Geçmişten Günümüze Ekonomik Faaliyetler

Tarih Öncesi Devirlerde Ekonomik Faaliyetlerin Gelişimi

Paleolitik Çağ (Kaba Taş Devri)

Dönem: MÖ 600 000 – 10 000
Tarih öncesi uygarlığının gelişme sürecinde, kültürel evrelerin en uzunu ve 4. jeolojik zamanda buzul çağlarının kültürel karşılığı olan, insanlığın ilk ortaya çıkışından, MÖ yaklaşık 10000 yıl öncesine kadar süren çağdır.

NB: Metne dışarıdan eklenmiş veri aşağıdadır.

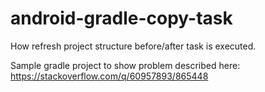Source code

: # android-gradle-copy-task
How refresh project structure before/after task is executed.

Sample gradle project to show problem described here: https://stackoverflow.com/q/60957893/865448
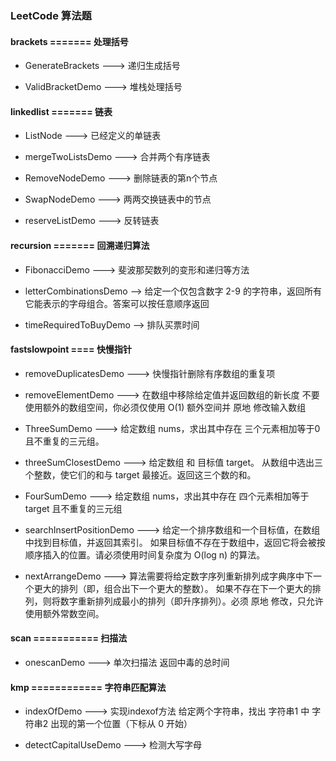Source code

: ### LeetCode 算法题 

#### brackets ======= 处理括号
    
- GenerateBrackets ---> 递归生成括号

- ValidBracketDemo ---> 堆栈处理括号
    
#### linkedlist ======= 链表
    
- ListNode ---> 已经定义的单链表

- mergeTwoListsDemo ---> 合并两个有序链表

- RemoveNodeDemo ---> 删除链表的第n个节点

- SwapNodeDemo ---> 两两交换链表中的节点

- reserveListDemo ---> 反转链表
    
####  recursion ======= 回溯递归算法
    
- FibonacciDemo ---> 斐波那契数列的变形和递归等方法

- letterCombinationsDemo --> 给定一个仅包含数字 2-9 的字符串，返回所有它能表示的字母组合。答案可以按任意顺序返回

- timeRequiredToBuyDemo --> 排队买票时间
 
#### fastslowpoint ==== 快慢指针

- removeDuplicatesDemo ---> 快慢指针删除有序数组的重复项

- removeElementDemo ---> 在数组中移除给定值并返回数组的新长度 
不要使用额外的数组空间，你必须仅使用 O(1) 额外空间并 原地 修改输入数组

- ThreeSumDemo ---> 给定数组 nums，求出其中存在 三个元素相加等于0 且不重复的三元组。

- threeSumClosestDemo ---> 给定数组 和 目标值 target。
从数组中选出三个整数，使它们的和与 target 最接近。返回这三个数的和。

- FourSumDemo ---> 给定数组 nums，求出其中存在 四个元素相加等于target 且不重复的三元组

- searchInsertPositionDemo ---> 给定一个排序数组和一个目标值，在数组中找到目标值，并返回其索引。
如果目标值不存在于数组中，返回它将会被按顺序插入的位置。请必须使用时间复杂度为 O(log n) 的算法。

- nextArrangeDemo ---> 算法需要将给定数字序列重新排列成字典序中下一个更大的排列（即，组合出下一个更大的整数）。
如果不存在下一个更大的排列，则将数字重新排列成最小的排列（即升序排列）。必须 原地 修改，只允许使用额外常数空间。

#### scan =========== 扫描法

- onescanDemo ---> 单次扫描法 返回中毒的总时间

#### kmp ============ 字符串匹配算法

- indexOfDemo ---> 实现indexof方法 
给定两个字符串，找出 字符串1 中 字符串2 出现的第一个位置（下标从 0 开始）

- detectCapitalUseDemo ---> 检测大写字母

















    
    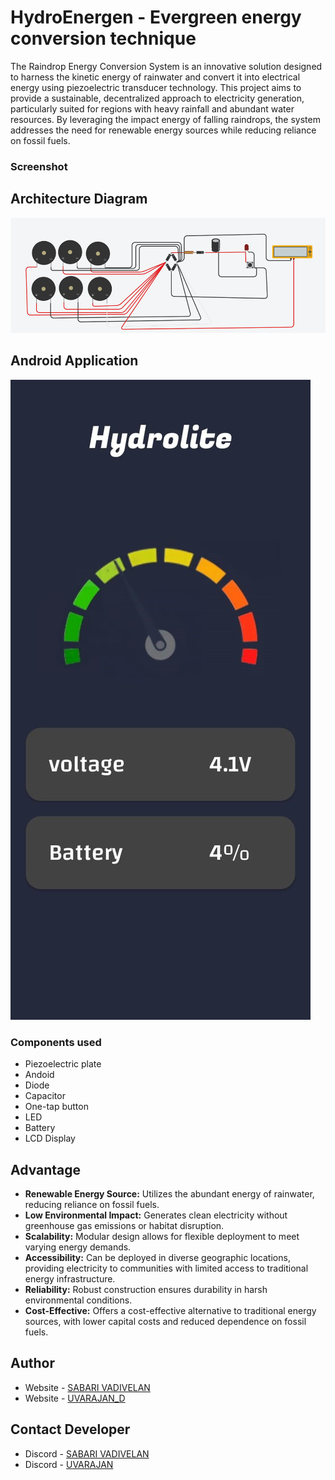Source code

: # HydroEnergen - Evergreen energy conversion technique

The Raindrop Energy Conversion System is an innovative solution designed to harness the kinetic energy of rainwater and convert it into electrical energy using piezoelectric transducer technology. This project aims to provide a sustainable, decentralized approach to electricity generation, particularly suited for regions with heavy rainfall and abundant water resources. By leveraging the impact energy of falling raindrops, the system addresses the need for renewable energy sources while reducing reliance on fossil fuels.

### Screenshot

## Architecture Diagram

![screenshot_mobile view](./screenshot/screenshot_archicture.png)

## Android Application

![screenshot_mobile view](./screenshot/screenshot1.jpg)

### Components used
- Piezoelectric plate
- Andoid 
- Diode
- Capacitor
- One-tap button
- LED
- Battery
- LCD Display

## Advantage

- **Renewable Energy Source:** Utilizes the abundant energy of rainwater, reducing reliance on fossil fuels.
- **Low Environmental Impact:** Generates clean electricity without greenhouse gas emissions or habitat disruption.
- **Scalability:** Modular design allows for flexible deployment to meet varying energy demands.
- **Accessibility:** Can be deployed in diverse geographic locations, providing electricity to communities with limited access to traditional energy infrastructure.
- **Reliability:** Robust construction ensures durability in harsh environmental conditions.
- **Cost-Effective:** Offers a cost-effective alternative to traditional energy sources, with lower capital costs and reduced dependence on fossil fuels.

## Author

- Website - [SABARI VADIVELAN](https://in.linkedin.com/in/sabari-vadivelan-s-637667258)
- Website - [UVARAJAN_D](www.linkedin.com/in/uvarajan-dev)

## Contact Developer

- Discord - [SABARI VADIVELAN]()
- Discord - [UVARAJAN]() 
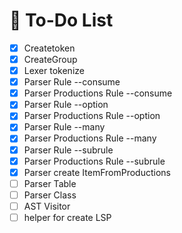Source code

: # 📝 To-Do List
- [X] Createtoken
- [X] CreateGroup
- [X] Lexer tokenize
- [X] Parser Rule --consume
- [X] Parser Productions Rule --consume
- [X] Parser Rule --option
- [X] Parser Productions Rule --option
- [X] Parser Rule --many
- [X] Parser Productions Rule --many
- [X] Parser Rule --subrule
- [X] Parser Productions Rule --subrule
- [X] Parser create ItemFromProductions
- [ ] Parser Table
- [ ] Parser Class
- [ ] AST Visitor
- [ ] helper for create LSP 
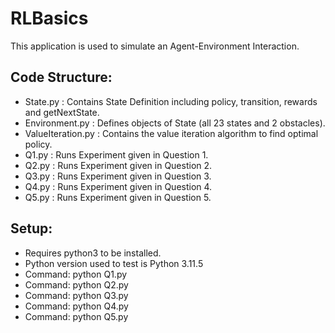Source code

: # RLBasics

This application is used to simulate an Agent-Environment Interaction.

## Code Structure:

- State.py : Contains State Definition including policy, transition, rewards and getNextState.
- Environment.py : Defines objects of State (all 23 states and 2 obstacles).
- ValueIteration.py : Contains the value iteration algorithm to find optimal policy.
- Q1.py : Runs Experiment given in Question 1. 
- Q2.py : Runs Experiment given in Question 2.
- Q3.py : Runs Experiment given in Question 3.
- Q4.py : Runs Experiment given in Question 4.
- Q5.py : Runs Experiment given in Question 5.

## Setup:

- Requires python3 to be installed. 
- Python version used to test is Python 3.11.5
- Command: python Q1.py
- Command: python Q2.py
- Command: python Q3.py
- Command: python Q4.py
- Command: python Q5.py

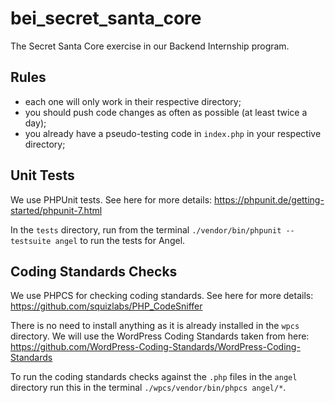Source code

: # bei_secret_santa_core

The Secret Santa Core exercise in our Backend Internship program.

## Rules

- each one will only work in their respective directory;
- you should push code changes as often as possible (at least twice a day);
- you already have a pseudo-testing code in `index.php` in your respective directory;

## Unit Tests

We use PHPUnit tests. See here for more details: https://phpunit.de/getting-started/phpunit-7.html

In the `tests` directory, run from the terminal `./vendor/bin/phpunit --testsuite angel` to run the tests for Angel.

## Coding Standards Checks

We use PHPCS for checking coding standards. See here for more details: https://github.com/squizlabs/PHP_CodeSniffer

There is no need to install anything as it is already installed in the `wpcs` directory. We will use the WordPress Coding Standards taken from here: https://github.com/WordPress-Coding-Standards/WordPress-Coding-Standards

To run the coding standards checks against the `.php` files in the `angel` directory run this in the terminal `./wpcs/vendor/bin/phpcs angel/*`.
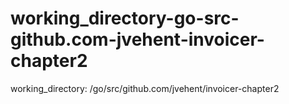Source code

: # working_directory-go-src-github.com-jvehent-invoicer-chapter2
working_directory: /go/src/github.com/jvehent/invoicer-chapter2
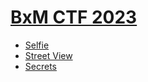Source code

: # [BxM CTF 2023](https://ctftime.org/event/2004)

- [Selfie](Selfie)
- [Street View](Street-View)
- [Secrets](SECRETS)
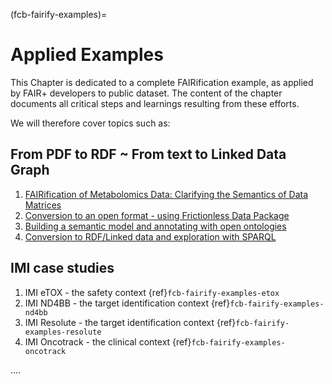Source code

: (fcb-fairify-examples)=
# Applied Examples

This Chapter is dedicated to a complete FAIRification example, as applied by FAIR+ developers to public dataset. The content of the chapter documents all critical steps and learnings resulting from these efforts.

We will therefore cover topics such as:

## From PDF to RDF ~ From text to Linked Data Graph

1. [FAIRification of Metabolomics Data: Clarifying the Semantics of Data Matrices]()
2. [Conversion to an open format - using Frictionless Data Package]()
3. [Building a semantic model and annotating with open ontologies]()
4. [Conversion to RDF/Linked data and exploration with SPARQL]()


## IMI case studies

1. IMI eTOX - the safety context {ref}`fcb-fairify-examples-etox`
2. IMI ND4BB - the target identification context {ref}`fcb-fairify-examples-nd4bb`
3. IMI Resolute - the target identification context {ref}`fcb-fairify-examples-resolute`
4. IMI Oncotrack -  the clinical context {ref}`fcb-fairify-examples-oncotrack`

....




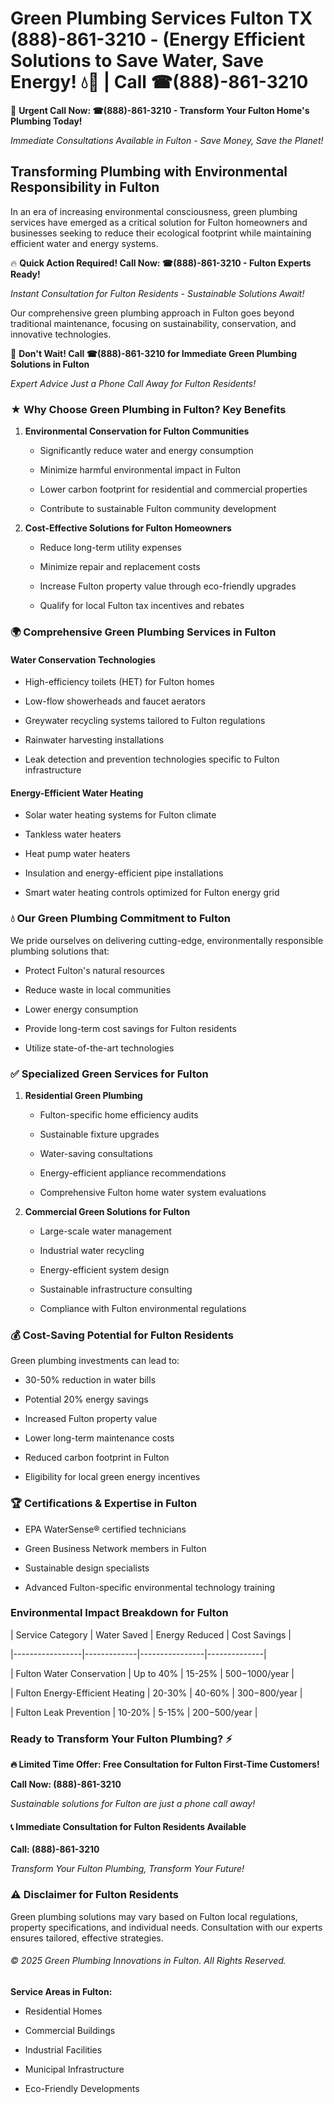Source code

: # Green Plumbing Services Fulton TX (888)-861-3210 - (Energy Efficient Solutions to Save Water, Save Energy! 💧🌿 | Call ☎(888)-861-3210

🚨 **Urgent Call Now: ☎(888)-861-3210 - Transform Your Fulton Home's Plumbing Today!**
*Immediate Consultations Available in Fulton - Save Money, Save the Planet!*

## Transforming Plumbing with Environmental Responsibility in Fulton

In an era of increasing environmental consciousness, green plumbing services have emerged as a critical solution for Fulton homeowners and businesses seeking to reduce their ecological footprint while maintaining efficient water and energy systems. 

🔥 **Quick Action Required! Call Now: ☎(888)-861-3210 - Fulton Experts Ready!**
*Instant Consultation for Fulton Residents - Sustainable Solutions Await!*

Our comprehensive green plumbing approach in Fulton goes beyond traditional maintenance, focusing on sustainability, conservation, and innovative technologies.

🚨 **Don't Wait! Call ☎(888)-861-3210 for Immediate Green Plumbing Solutions in Fulton**
*Expert Advice Just a Phone Call Away for Fulton Residents!*

### ★ Why Choose Green Plumbing in Fulton? Key Benefits

1. **Environmental Conservation for Fulton Communities** 
   - Significantly reduce water and energy consumption
   - Minimize harmful environmental impact in Fulton
   - Lower carbon footprint for residential and commercial properties
   - Contribute to sustainable Fulton community development

2. **Cost-Effective Solutions for Fulton Homeowners** 
   - Reduce long-term utility expenses
   - Minimize repair and replacement costs
   - Increase Fulton property value through eco-friendly upgrades
   - Qualify for local Fulton tax incentives and rebates

### 🌍 Comprehensive Green Plumbing Services in Fulton

#### Water Conservation Technologies
- High-efficiency toilets (HET) for Fulton homes
- Low-flow showerheads and faucet aerators
- Greywater recycling systems tailored to Fulton regulations
- Rainwater harvesting installations
- Leak detection and prevention technologies specific to Fulton infrastructure

#### Energy-Efficient Water Heating
- Solar water heating systems for Fulton climate
- Tankless water heaters
- Heat pump water heaters
- Insulation and energy-efficient pipe installations
- Smart water heating controls optimized for Fulton energy grid

### 💧 Our Green Plumbing Commitment to Fulton

We pride ourselves on delivering cutting-edge, environmentally responsible plumbing solutions that:
- Protect Fulton's natural resources
- Reduce waste in local communities
- Lower energy consumption
- Provide long-term cost savings for Fulton residents
- Utilize state-of-the-art technologies

### ✅ Specialized Green Services for Fulton

1. **Residential Green Plumbing**
   - Fulton-specific home efficiency audits
   - Sustainable fixture upgrades
   - Water-saving consultations
   - Energy-efficient appliance recommendations
   - Comprehensive Fulton home water system evaluations

2. **Commercial Green Solutions for Fulton**
   - Large-scale water management
   - Industrial water recycling
   - Energy-efficient system design
   - Sustainable infrastructure consulting
   - Compliance with Fulton environmental regulations

### 💰 Cost-Saving Potential for Fulton Residents

Green plumbing investments can lead to:
- 30-50% reduction in water bills
- Potential 20% energy savings
- Increased Fulton property value
- Lower long-term maintenance costs
- Reduced carbon footprint in Fulton
- Eligibility for local green energy incentives

### 🏆 Certifications & Expertise in Fulton

- EPA WaterSense® certified technicians
- Green Business Network members in Fulton
- Sustainable design specialists
- Advanced Fulton-specific environmental technology training

### Environmental Impact Breakdown for Fulton

| Service Category | Water Saved | Energy Reduced | Cost Savings |
|-----------------|-------------|----------------|--------------|
| Fulton Water Conservation | Up to 40% | 15-25% | $500-$1000/year |
| Fulton Energy-Efficient Heating | 20-30% | 40-60% | $300-$800/year |
| Fulton Leak Prevention | 10-20% | 5-15% | $200-$500/year |

### Ready to Transform Your Fulton Plumbing? ⚡

**🔥 Limited Time Offer: Free Consultation for Fulton First-Time Customers!**

**Call Now: (888)-861-3210**
*Sustainable solutions for Fulton are just a phone call away!*

#### 📞 Immediate Consultation for Fulton Residents Available

**Call: (888)-861-3210**
*Transform Your Fulton Plumbing, Transform Your Future!*

### ⚠️ Disclaimer for Fulton Residents

Green plumbing solutions may vary based on Fulton local regulations, property specifications, and individual needs. Consultation with our experts ensures tailored, effective strategies.

###### © 2025 Green Plumbing Innovations in Fulton. All Rights Reserved.

**Service Areas in Fulton:** 
- Residential Homes
- Commercial Buildings
- Industrial Facilities
- Municipal Infrastructure
- Eco-Friendly Developments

Bu dönem insanlarının ilk yerleşim yerleri doğa şartları nedeniyle mağaralar ya da kaya sığınakları olmuştur. Üretimden uzak, avcılık ve toplayıcılığın esas olduğu bu çağ insanlarının bıraktıkları kültür verileri genellikle, çakmak taşından yontularak oluşturulmuş delici ve kesici aletlerdir. Mağara ve kaya sığınaklarının duvarlarına çizilen resimler yine bu çağın belirgin özelliklerindendir. Anadolu ve Trakya için ise, bugüne kadar bilinen 212 Paleolitik yerleşme arasında İstanbul’da Yarımburgaz, ve Antalya’da Karain mağaraları da bulunmaktadır.

Mezolitik Çağ (Yontma Taş Devri)

Dönem: MÖ 10000-MÖ 6000
Paleolitik Çağ’dan büyük farklılık göstermez. Paleolitik Çağ ile Neolitik Çağ arasında bir geçiş dönemidir. Bu çağın en özgün buluntuları ‘mikrolit’ diye adlandırılan çakmaktaşından yapılmış geometrik biçimli minik aletlerdir. Anadolu’da Mezolitik Çağ’da, Samsun Tekkeköy, Antalya Beldibi ve Belbaşı kaya sığınaklarına rastlanmıştır. Bu çağ, yerleşmelerin ilk ortaya çıktığı dönemdir. insanlar klanlar şeklinde yaşamışlardır.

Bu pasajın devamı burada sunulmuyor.